洋服はユニクロからニューヨーカーに
本格的な婚活に踏み出すにあたり、最初に着目したのは「見た目」だった。
婚活アドバイザーからまず提示されたのは、婚活用の服装リスト。指定されたブランドは「ドゥクラッセ」や「ニューヨーカー」。これまで無地のユニクロTシャツばかり着ていたもだねらさんにとっては、未知の領域だった。
「僕は洋服に無頓着で、『何か着ていればいいだろう』っていうレベルだった(笑)。だから実際にお店に行って試着している姿を動画でアドバイザーに見てもらう“オンライン同行”までしてもらいました。ユニクロとは桁違いのブランドの値段に、正直最初は戸惑いました」
メガネも新調し、プロフィール写真も撮り直し、マッチングアプリでの紹介文やメッセージも添削してもらった。「女性とどう接していいか分からない」「何を変えればいいか分からない」―そんな状態から少しずつではあるが着々と、婚活の“戦闘力”を高めていった。
準備期間はおよそ3カ月。満を持して婚活をスタートさせたものの、現実は甘くはなかった。
まずは婚活パーティーに参戦したもだねらさんだったが、5分ごとに相手が替わるスピード感についていけず撃沈。「そもそも女性と話すのに慣れていないのに、5分じゃ深い話もできない」。そこで友人からの紹介に切り替えるも、会話が続かず、ここでも交際には至らなかった。
そこで方針を転換。結婚相談所を運営する友人からのアドバイスで、マッチングアプリに全集中することにした。そこで鍵となったのが、「母数」だった。

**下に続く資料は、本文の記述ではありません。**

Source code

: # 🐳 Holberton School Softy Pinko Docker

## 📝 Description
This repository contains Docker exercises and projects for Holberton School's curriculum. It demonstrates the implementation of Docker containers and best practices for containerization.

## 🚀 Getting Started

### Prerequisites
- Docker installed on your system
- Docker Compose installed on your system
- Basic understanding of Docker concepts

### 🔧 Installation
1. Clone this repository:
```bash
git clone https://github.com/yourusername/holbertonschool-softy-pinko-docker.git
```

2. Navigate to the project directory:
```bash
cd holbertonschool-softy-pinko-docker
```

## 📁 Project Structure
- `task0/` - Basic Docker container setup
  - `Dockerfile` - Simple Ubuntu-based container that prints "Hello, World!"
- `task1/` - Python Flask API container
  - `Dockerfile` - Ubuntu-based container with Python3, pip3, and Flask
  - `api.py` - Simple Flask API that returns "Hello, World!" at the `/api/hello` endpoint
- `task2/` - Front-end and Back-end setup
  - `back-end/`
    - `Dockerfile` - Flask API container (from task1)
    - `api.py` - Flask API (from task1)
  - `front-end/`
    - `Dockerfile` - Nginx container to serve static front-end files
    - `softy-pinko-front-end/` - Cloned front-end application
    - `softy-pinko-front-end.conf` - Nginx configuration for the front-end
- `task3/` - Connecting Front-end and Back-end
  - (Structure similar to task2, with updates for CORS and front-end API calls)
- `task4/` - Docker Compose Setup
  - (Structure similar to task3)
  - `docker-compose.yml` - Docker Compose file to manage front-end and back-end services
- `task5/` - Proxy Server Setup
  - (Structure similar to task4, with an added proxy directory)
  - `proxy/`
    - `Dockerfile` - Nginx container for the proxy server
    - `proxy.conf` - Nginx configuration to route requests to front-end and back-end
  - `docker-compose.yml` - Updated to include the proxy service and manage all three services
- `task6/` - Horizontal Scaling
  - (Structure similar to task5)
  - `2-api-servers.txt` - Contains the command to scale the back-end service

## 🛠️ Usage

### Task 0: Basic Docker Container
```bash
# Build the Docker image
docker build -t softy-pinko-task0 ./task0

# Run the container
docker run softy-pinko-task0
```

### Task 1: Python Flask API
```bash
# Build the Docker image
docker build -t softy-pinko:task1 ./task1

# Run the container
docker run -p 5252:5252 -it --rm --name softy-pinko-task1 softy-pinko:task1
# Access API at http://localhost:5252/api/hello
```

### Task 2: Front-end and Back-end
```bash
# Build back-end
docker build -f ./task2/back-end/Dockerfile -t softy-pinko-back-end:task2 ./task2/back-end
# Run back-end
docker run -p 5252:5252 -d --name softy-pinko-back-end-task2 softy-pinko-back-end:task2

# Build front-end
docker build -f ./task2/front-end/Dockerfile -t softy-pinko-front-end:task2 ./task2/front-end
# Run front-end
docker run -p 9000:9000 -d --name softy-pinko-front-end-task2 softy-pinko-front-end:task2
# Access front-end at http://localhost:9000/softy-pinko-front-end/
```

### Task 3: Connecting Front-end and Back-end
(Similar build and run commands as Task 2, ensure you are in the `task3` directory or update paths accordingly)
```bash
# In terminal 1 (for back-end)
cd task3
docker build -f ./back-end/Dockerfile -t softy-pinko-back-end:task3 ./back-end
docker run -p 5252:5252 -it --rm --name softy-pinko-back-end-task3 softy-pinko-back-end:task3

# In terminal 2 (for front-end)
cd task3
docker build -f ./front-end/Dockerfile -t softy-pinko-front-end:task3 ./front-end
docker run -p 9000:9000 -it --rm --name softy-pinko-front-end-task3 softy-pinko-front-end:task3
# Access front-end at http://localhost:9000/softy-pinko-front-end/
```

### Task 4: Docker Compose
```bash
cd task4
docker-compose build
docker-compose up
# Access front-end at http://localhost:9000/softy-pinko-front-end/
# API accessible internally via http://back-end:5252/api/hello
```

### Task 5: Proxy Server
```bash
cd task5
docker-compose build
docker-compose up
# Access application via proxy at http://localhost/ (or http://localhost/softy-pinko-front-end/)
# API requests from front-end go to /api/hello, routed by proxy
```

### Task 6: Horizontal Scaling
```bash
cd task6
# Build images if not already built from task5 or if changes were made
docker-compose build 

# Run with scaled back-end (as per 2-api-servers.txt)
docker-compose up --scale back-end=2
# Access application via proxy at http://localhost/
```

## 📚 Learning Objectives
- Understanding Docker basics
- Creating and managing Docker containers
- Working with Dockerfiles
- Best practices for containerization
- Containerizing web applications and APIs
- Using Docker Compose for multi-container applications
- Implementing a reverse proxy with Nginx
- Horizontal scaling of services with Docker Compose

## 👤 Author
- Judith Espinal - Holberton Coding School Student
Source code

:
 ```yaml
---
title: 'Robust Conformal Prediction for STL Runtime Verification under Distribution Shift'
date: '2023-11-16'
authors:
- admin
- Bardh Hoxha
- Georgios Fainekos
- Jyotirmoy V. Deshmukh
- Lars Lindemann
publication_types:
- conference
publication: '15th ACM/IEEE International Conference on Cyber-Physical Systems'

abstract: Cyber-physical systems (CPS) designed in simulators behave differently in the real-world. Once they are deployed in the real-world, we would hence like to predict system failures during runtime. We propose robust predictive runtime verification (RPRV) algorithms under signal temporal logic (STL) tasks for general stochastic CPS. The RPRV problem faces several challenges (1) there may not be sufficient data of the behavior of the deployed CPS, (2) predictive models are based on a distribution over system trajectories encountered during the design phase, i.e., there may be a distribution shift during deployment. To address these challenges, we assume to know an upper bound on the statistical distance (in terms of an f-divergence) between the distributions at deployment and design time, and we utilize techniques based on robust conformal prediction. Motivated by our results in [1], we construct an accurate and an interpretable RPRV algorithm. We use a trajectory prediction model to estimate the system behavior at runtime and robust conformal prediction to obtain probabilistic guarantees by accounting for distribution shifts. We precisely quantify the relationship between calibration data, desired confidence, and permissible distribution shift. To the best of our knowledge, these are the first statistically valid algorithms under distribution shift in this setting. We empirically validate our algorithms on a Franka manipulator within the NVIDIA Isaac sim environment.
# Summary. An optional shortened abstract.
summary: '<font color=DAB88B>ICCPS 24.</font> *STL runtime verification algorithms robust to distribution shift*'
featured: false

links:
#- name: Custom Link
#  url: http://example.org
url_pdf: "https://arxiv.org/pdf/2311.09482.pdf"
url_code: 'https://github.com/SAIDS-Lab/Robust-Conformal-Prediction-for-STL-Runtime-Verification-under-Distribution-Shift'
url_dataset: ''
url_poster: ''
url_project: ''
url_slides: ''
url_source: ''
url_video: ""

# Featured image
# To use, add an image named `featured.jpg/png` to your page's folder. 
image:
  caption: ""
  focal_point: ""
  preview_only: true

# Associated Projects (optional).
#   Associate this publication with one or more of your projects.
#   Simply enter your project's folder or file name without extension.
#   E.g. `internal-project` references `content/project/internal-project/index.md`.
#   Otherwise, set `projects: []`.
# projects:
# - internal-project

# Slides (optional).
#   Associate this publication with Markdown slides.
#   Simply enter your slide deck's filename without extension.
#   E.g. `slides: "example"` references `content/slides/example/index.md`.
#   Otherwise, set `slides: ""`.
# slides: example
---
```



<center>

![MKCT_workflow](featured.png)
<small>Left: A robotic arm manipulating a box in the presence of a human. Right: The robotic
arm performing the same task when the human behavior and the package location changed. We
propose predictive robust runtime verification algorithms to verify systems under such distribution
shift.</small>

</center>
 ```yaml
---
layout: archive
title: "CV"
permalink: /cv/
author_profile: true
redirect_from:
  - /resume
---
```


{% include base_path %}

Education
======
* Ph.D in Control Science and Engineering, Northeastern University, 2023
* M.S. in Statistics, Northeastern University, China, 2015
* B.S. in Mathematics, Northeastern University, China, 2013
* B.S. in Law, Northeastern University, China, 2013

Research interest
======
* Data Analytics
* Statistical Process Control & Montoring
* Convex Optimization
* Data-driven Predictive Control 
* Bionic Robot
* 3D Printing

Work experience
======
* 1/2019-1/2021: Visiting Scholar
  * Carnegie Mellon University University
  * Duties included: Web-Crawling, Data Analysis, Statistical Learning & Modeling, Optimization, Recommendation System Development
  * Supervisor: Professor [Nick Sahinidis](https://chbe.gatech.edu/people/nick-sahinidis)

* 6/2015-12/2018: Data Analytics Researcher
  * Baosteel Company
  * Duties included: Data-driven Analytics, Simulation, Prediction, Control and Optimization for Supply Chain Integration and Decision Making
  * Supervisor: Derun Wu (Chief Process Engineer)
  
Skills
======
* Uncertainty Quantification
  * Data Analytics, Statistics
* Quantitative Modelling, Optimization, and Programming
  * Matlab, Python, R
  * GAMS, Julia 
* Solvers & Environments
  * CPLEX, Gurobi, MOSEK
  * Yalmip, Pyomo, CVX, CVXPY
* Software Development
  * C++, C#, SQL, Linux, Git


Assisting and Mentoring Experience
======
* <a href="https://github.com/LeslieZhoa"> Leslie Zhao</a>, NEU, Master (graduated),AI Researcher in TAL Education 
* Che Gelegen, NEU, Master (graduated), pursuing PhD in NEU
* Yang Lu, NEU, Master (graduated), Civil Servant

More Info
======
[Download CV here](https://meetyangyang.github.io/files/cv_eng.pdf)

「友人から『ターゲット層が100人はいる環境にしてください』と言われたんです」
そのため、当時住んでいた長野県だけでなく、群馬、山梨、富山まで範囲を広げたことで、出会いの可能性が一気に広がった。
そして、アプリ開始からおよそ3カ月。とある女性から「いいね」が届いた。
〈プロフィール画像の笑顔が素敵だと思いました〉
そう送ってきたのは、7歳年上のバツイチ。富山県在住で2人の子どもを育て上げたシングルマザーだった。